SKY-0515 is an investigational oral RNA splicing modifier designed to reduce production of mutant huntingtin protein while also lowering levels of PMS1, a DNA repair protein believed to play a role in disease progression. By targeting both proteins, researchers hope the therapy may slow the underlying disease process rather than simply treating symptoms.
The company reported that after 12 months of treatment, SKY-0515 reduced mutant huntingtin protein levels by 69% and PMS1 by 26%. Participants also demonstrated improvements from baseline in the composite Unified Huntington’s Disease Rating Scale (cUHDRS), whereas natural history studies would typically be expected to show gradual clinical decline over the same period.
The Phase 1/2 programme has now completed enrolment and has shown SKY-0515 to be generally well tolerated across the doses studied.
Sergey Paushkin, head of Skyhawk R&D, said: “We are excited to now begin enrolling patients in our pivotal trial for Huntington’s in the United States, the United Kingdom and Canada.
“Clinician and Patient assessments done at twelve months of treatment support what the SKY-0515’s compelling and consistent effects on critical biomarkers and cUHDRS scores demonstrate—the exciting possibility that SKY-0515 may offer Huntington’s patients a type of therapy they have long deserved, in a convenient daily pill.”
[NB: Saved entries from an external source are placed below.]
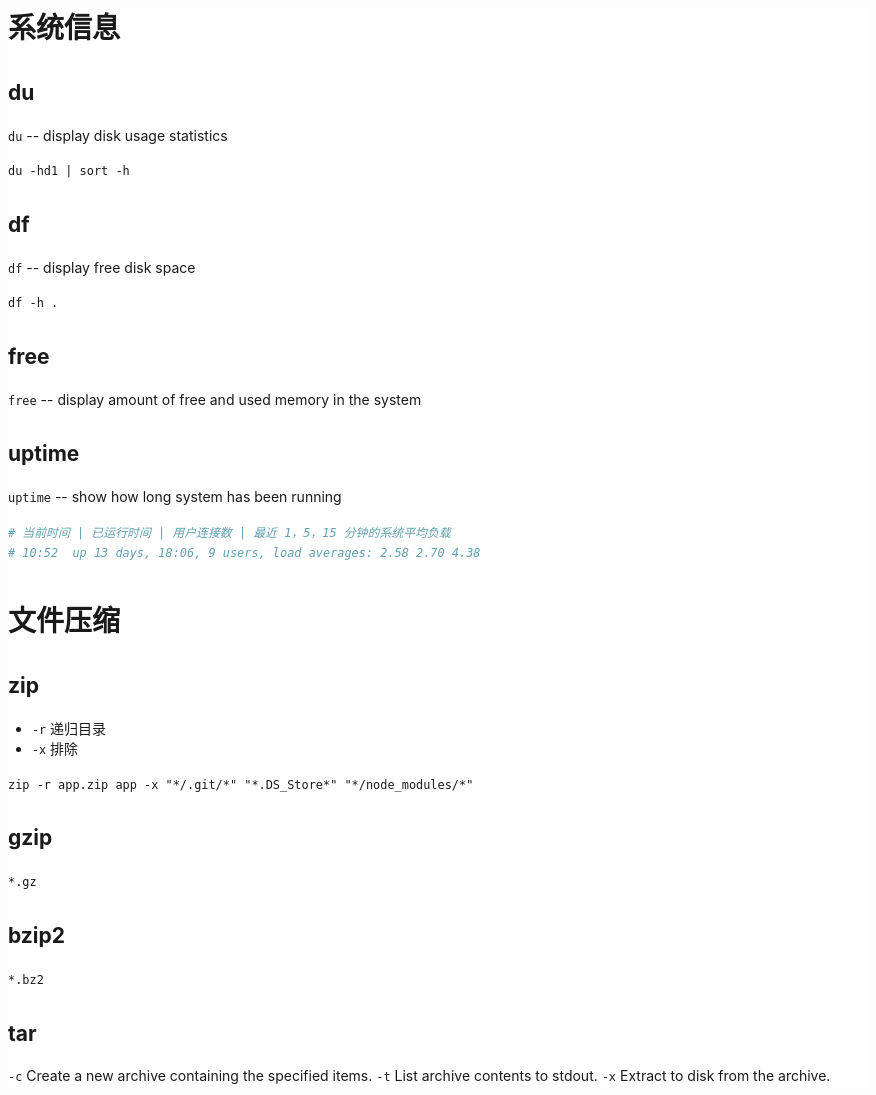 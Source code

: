 # 系统信息

## du
`du` -- display disk usage statistics

```
du -hd1 | sort -h
```

## df

`df` -- display free disk space

```
df -h .
```

## free
`free` -- display amount of free and used memory in the system

## uptime
`uptime` -- show how long system has been running

```sh
# 当前时间 | 已运行时间 | 用户连接数 | 最近 1，5，15 分钟的系统平均负载
# 10:52  up 13 days, 18:06, 9 users, load averages: 2.58 2.70 4.38
```

# 文件压缩

## zip

- `-r` 递归目录
- `-x` 排除

```
zip -r app.zip app -x "*/.git/*" "*.DS_Store*" "*/node_modules/*"
```

## gzip
`*.gz`

## bzip2
`*.bz2`

## tar

`-c`    Create a new archive containing the specified items.
`-t`    List archive contents to stdout.
`-x`    Extract to disk from the archive.

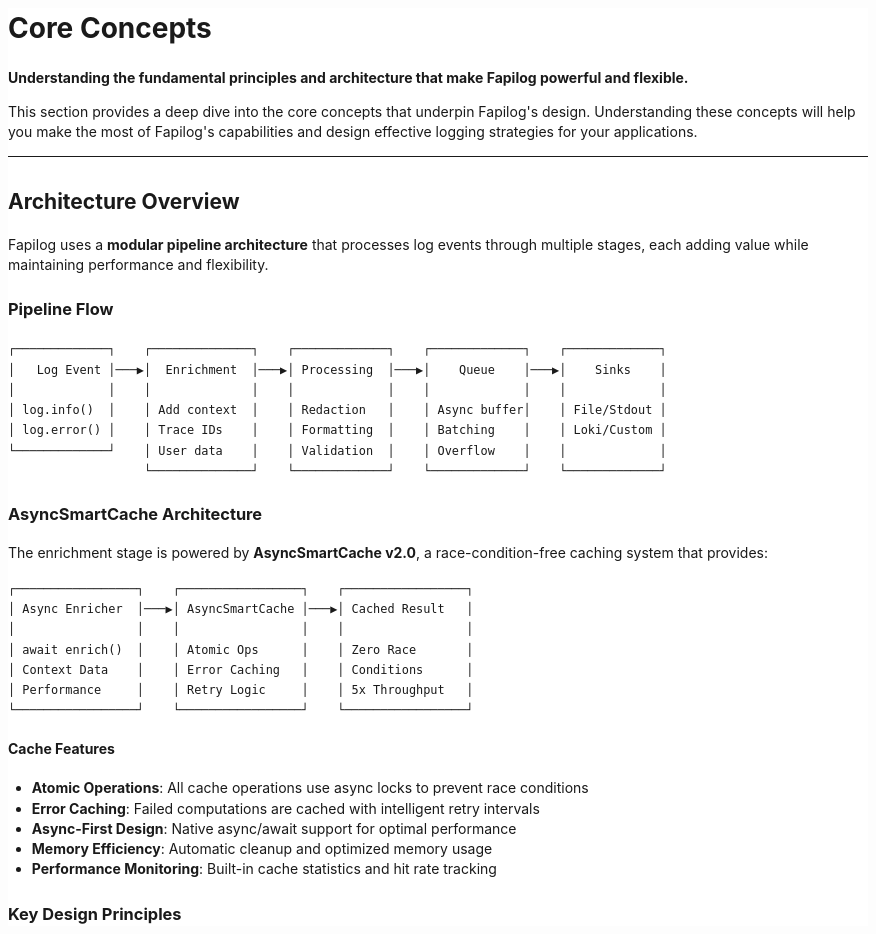 # Core Concepts

**Understanding the fundamental principles and architecture that make Fapilog powerful and flexible.**

This section provides a deep dive into the core concepts that underpin Fapilog's design. Understanding these concepts will help you make the most of Fapilog's capabilities and design effective logging strategies for your applications.

---

## Architecture Overview

Fapilog uses a **modular pipeline architecture** that processes log events through multiple stages, each adding value while maintaining performance and flexibility.

### Pipeline Flow

```
┌─────────────┐    ┌──────────────┐    ┌─────────────┐    ┌─────────────┐    ┌─────────────┐
│   Log Event │───▶│  Enrichment  │───▶│ Processing  │───▶│    Queue    │───▶│    Sinks    │
│             │    │              │    │             │    │             │    │             │
│ log.info()  │    │ Add context  │    │ Redaction   │    │ Async buffer│    │ File/Stdout │
│ log.error() │    │ Trace IDs    │    │ Formatting  │    │ Batching    │    │ Loki/Custom │
└─────────────┘    │ User data    │    │ Validation  │    │ Overflow    │    │             │
                   └──────────────┘    └─────────────┘    └─────────────┘    └─────────────┘
```

### AsyncSmartCache Architecture

The enrichment stage is powered by **AsyncSmartCache v2.0**, a race-condition-free caching system that provides:

```
┌─────────────────┐    ┌─────────────────┐    ┌─────────────────┐
│ Async Enricher  │───▶│ AsyncSmartCache │───▶│ Cached Result   │
│                 │    │                 │    │                 │
│ await enrich()  │    │ Atomic Ops      │    │ Zero Race       │
│ Context Data    │    │ Error Caching   │    │ Conditions      │
│ Performance     │    │ Retry Logic     │    │ 5x Throughput   │
└─────────────────┘    └─────────────────┘    └─────────────────┘
```

#### Cache Features

- **Atomic Operations**: All cache operations use async locks to prevent race conditions
- **Error Caching**: Failed computations are cached with intelligent retry intervals
- **Async-First Design**: Native async/await support for optimal performance
- **Memory Efficiency**: Automatic cleanup and optimized memory usage
- **Performance Monitoring**: Built-in cache statistics and hit rate tracking

### Key Design Principles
The FALCON-HD programme consists of two complementary studies evaluating the safety, efficacy and pharmacodynamic effects of SKY-0515 in people with Stage 2 and early Stage 3 Huntington’s disease.
The Australian and New Zealand component of the programme has completed enrolment with 144 participants, while the international Phase 2/3 study plans to recruit up to 400 additional patients across more than 40 sites worldwide. Following regulatory clearances, recruitment will now expand into the USA, UK and Canada.
Unlike many investigational therapies for Huntington’s disease that require administration directly into the spinal fluid, SKY-0515 is being developed as a once-daily oral treatment. If future studies confirm its safety and effectiveness, the approach could offer a less invasive treatment option for patients living with the progressive neurological condition.
The expansion of the pivotal programme represents another step forward for RNA-targeted therapies in neurodegenerative diseases, an area attracting growing interest as researchers seek disease-modifying treatments capable of slowing or preventing neuronal damage rather than managing symptoms alone.